Records for processing
========================================================================
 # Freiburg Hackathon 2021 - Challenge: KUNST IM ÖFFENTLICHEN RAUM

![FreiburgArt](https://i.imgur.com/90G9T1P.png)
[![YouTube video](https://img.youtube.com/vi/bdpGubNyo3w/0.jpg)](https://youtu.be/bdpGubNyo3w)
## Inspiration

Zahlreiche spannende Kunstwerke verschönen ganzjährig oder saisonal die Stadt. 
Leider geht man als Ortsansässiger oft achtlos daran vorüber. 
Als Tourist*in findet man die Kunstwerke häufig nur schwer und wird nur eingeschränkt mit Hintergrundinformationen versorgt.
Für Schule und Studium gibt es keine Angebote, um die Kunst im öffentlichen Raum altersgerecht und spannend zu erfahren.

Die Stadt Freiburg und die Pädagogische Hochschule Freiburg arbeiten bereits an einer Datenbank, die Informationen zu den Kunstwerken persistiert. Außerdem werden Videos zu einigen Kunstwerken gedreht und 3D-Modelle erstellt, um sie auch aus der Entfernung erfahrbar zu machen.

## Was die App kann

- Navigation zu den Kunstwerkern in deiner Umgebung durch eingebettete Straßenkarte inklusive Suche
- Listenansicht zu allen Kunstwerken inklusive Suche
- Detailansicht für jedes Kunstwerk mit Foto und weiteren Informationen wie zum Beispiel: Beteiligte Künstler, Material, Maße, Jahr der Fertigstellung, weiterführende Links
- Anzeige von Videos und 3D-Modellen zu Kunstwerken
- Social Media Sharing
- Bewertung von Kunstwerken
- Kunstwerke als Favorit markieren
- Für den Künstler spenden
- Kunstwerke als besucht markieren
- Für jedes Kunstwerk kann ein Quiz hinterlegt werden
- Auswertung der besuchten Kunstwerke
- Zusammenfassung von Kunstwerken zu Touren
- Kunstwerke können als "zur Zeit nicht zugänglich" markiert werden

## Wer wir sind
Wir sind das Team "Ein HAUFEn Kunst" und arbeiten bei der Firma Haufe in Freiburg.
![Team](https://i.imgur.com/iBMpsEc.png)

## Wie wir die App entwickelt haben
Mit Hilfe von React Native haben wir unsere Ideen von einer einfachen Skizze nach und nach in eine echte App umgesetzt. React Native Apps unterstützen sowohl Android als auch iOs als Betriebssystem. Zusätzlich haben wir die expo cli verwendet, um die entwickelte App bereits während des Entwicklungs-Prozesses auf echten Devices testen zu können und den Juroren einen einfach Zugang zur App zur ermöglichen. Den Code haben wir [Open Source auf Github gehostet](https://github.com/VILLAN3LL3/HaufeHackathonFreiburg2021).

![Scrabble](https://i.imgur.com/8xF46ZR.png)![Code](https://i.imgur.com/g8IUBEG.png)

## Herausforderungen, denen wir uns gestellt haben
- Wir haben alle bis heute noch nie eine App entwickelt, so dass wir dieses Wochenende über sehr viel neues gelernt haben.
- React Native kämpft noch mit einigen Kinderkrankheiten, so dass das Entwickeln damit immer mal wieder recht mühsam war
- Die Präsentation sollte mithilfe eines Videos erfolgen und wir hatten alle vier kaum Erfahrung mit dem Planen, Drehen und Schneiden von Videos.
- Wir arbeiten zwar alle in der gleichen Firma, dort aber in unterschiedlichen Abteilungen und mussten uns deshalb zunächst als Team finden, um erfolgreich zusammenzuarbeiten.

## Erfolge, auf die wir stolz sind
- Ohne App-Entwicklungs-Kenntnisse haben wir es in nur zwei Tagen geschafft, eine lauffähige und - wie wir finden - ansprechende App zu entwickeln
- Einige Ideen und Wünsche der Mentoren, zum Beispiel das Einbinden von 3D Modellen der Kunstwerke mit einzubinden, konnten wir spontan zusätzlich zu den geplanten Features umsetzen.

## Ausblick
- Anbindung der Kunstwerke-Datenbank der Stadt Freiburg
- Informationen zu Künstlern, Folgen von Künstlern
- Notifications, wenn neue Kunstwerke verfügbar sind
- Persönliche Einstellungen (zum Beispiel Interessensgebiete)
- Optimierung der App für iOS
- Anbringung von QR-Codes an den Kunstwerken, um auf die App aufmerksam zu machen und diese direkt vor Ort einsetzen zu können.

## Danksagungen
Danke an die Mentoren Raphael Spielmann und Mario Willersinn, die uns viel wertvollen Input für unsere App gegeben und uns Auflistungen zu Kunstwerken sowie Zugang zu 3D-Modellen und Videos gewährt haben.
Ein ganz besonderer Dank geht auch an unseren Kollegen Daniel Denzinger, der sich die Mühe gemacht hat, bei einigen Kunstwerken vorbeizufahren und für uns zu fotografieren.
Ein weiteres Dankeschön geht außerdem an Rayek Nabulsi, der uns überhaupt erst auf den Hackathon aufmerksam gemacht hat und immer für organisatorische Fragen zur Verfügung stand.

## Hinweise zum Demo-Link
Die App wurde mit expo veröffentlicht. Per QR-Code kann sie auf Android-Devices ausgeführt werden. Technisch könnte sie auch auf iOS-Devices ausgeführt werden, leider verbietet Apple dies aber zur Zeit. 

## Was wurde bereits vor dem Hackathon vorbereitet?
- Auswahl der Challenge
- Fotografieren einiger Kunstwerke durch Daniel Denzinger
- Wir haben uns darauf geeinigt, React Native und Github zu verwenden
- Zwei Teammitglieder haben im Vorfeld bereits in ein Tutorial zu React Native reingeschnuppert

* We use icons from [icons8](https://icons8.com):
========================================================================
Required work
Each record needs to be duplicated exactly as given.

Solution to this task
 # Freiburg Hackathon 2021 - Challenge: KUNST IM ÖFFENTLICHEN RAUM

![FreiburgArt](https://i.imgur.com/90G9T1P.png)
[![YouTube video](https://img.youtube.com/vi/bdpGubNyo3w/0.jpg)](https://youtu.be/bdpGubNyo3w)
## Inspiration

Zahlreiche spannende Kunstwerke verschönen ganzjährig oder saisonal die Stadt. 
Leider geht man als Ortsansässiger oft achtlos daran vorüber. 
Als Tourist*in findet man die Kunstwerke häufig nur schwer und wird nur eingeschränkt mit Hintergrundinformationen versorgt.
Für Schule und Studium gibt es keine Angebote, um die Kunst im öffentlichen Raum altersgerecht und spannend zu erfahren.

Die Stadt Freiburg und die Pädagogische Hochschule Freiburg arbeiten bereits an einer Datenbank, die Informationen zu den Kunstwerken persistiert. Außerdem werden Videos zu einigen Kunstwerken gedreht und 3D-Modelle erstellt, um sie auch aus der Entfernung erfahrbar zu machen.

## Was die App kann

- Navigation zu den Kunstwerkern in deiner Umgebung durch eingebettete Straßenkarte inklusive Suche
- Listenansicht zu allen Kunstwerken inklusive Suche
- Detailansicht für jedes Kunstwerk mit Foto und weiteren Informationen wie zum Beispiel: Beteiligte Künstler, Material, Maße, Jahr der Fertigstellung, weiterführende Links
- Anzeige von Videos und 3D-Modellen zu Kunstwerken
- Social Media Sharing
- Bewertung von Kunstwerken
- Kunstwerke als Favorit markieren
- Für den Künstler spenden
- Kunstwerke als besucht markieren
- Für jedes Kunstwerk kann ein Quiz hinterlegt werden
- Auswertung der besuchten Kunstwerke
- Zusammenfassung von Kunstwerken zu Touren
- Kunstwerke können als "zur Zeit nicht zugänglich" markiert werden

## Wer wir sind
Wir sind das Team "Ein HAUFEn Kunst" und arbeiten bei der Firma Haufe in Freiburg.
![Team](https://i.imgur.com/iBMpsEc.png)

## Wie wir die App entwickelt haben
Mit Hilfe von React Native haben wir unsere Ideen von einer einfachen Skizze nach und nach in eine echte App umgesetzt. React Native Apps unterstützen sowohl Android als auch iOs als Betriebssystem. Zusätzlich haben wir die expo cli verwendet, um die entwickelte App bereits während des Entwicklungs-Prozesses auf echten Devices testen zu können und den Juroren einen einfach Zugang zur App zur ermöglichen. Den Code haben wir [Open Source auf Github gehostet](https://github.com/VILLAN3LL3/HaufeHackathonFreiburg2021).

![Scrabble](https://i.imgur.com/8xF46ZR.png)![Code](https://i.imgur.com/g8IUBEG.png)

## Herausforderungen, denen wir uns gestellt haben
- Wir haben alle bis heute noch nie eine App entwickelt, so dass wir dieses Wochenende über sehr viel neues gelernt haben.
- React Native kämpft noch mit einigen Kinderkrankheiten, so dass das Entwickeln damit immer mal wieder recht mühsam war
- Die Präsentation sollte mithilfe eines Videos erfolgen und wir hatten alle vier kaum Erfahrung mit dem Planen, Drehen und Schneiden von Videos.
- Wir arbeiten zwar alle in der gleichen Firma, dort aber in unterschiedlichen Abteilungen und mussten uns deshalb zunächst als Team finden, um erfolgreich zusammenzuarbeiten.

## Erfolge, auf die wir stolz sind
- Ohne App-Entwicklungs-Kenntnisse haben wir es in nur zwei Tagen geschafft, eine lauffähige und - wie wir finden - ansprechende App zu entwickeln
- Einige Ideen und Wünsche der Mentoren, zum Beispiel das Einbinden von 3D Modellen der Kunstwerke mit einzubinden, konnten wir spontan zusätzlich zu den geplanten Features umsetzen.

## Ausblick
- Anbindung der Kunstwerke-Datenbank der Stadt Freiburg
- Informationen zu Künstlern, Folgen von Künstlern
- Notifications, wenn neue Kunstwerke verfügbar sind
- Persönliche Einstellungen (zum Beispiel Interessensgebiete)
- Optimierung der App für iOS
- Anbringung von QR-Codes an den Kunstwerken, um auf die App aufmerksam zu machen und diese direkt vor Ort einsetzen zu können.

## Danksagungen
Danke an die Mentoren Raphael Spielmann und Mario Willersinn, die uns viel wertvollen Input für unsere App gegeben und uns Auflistungen zu Kunstwerken sowie Zugang zu 3D-Modellen und Videos gewährt haben.
Ein ganz besonderer Dank geht auch an unseren Kollegen Daniel Denzinger, der sich die Mühe gemacht hat, bei einigen Kunstwerken vorbeizufahren und für uns zu fotografieren.
Ein weiteres Dankeschön geht außerdem an Rayek Nabulsi, der uns überhaupt erst auf den Hackathon aufmerksam gemacht hat und immer für organisatorische Fragen zur Verfügung stand.

## Hinweise zum Demo-Link
Die App wurde mit expo veröffentlicht. Per QR-Code kann sie auf Android-Devices ausgeführt werden. Technisch könnte sie auch auf iOS-Devices ausgeführt werden, leider verbietet Apple dies aber zur Zeit. 

## Was wurde bereits vor dem Hackathon vorbereitet?
- Auswahl der Challenge
- Fotografieren einiger Kunstwerke durch Daniel Denzinger
- Wir haben uns darauf geeinigt, React Native und Github zu verwenden
- Zwei Teammitglieder haben im Vorfeld bereits in ein Tutorial zu React Native reingeschnuppert

* We use icons from [icons8](https://icons8.com):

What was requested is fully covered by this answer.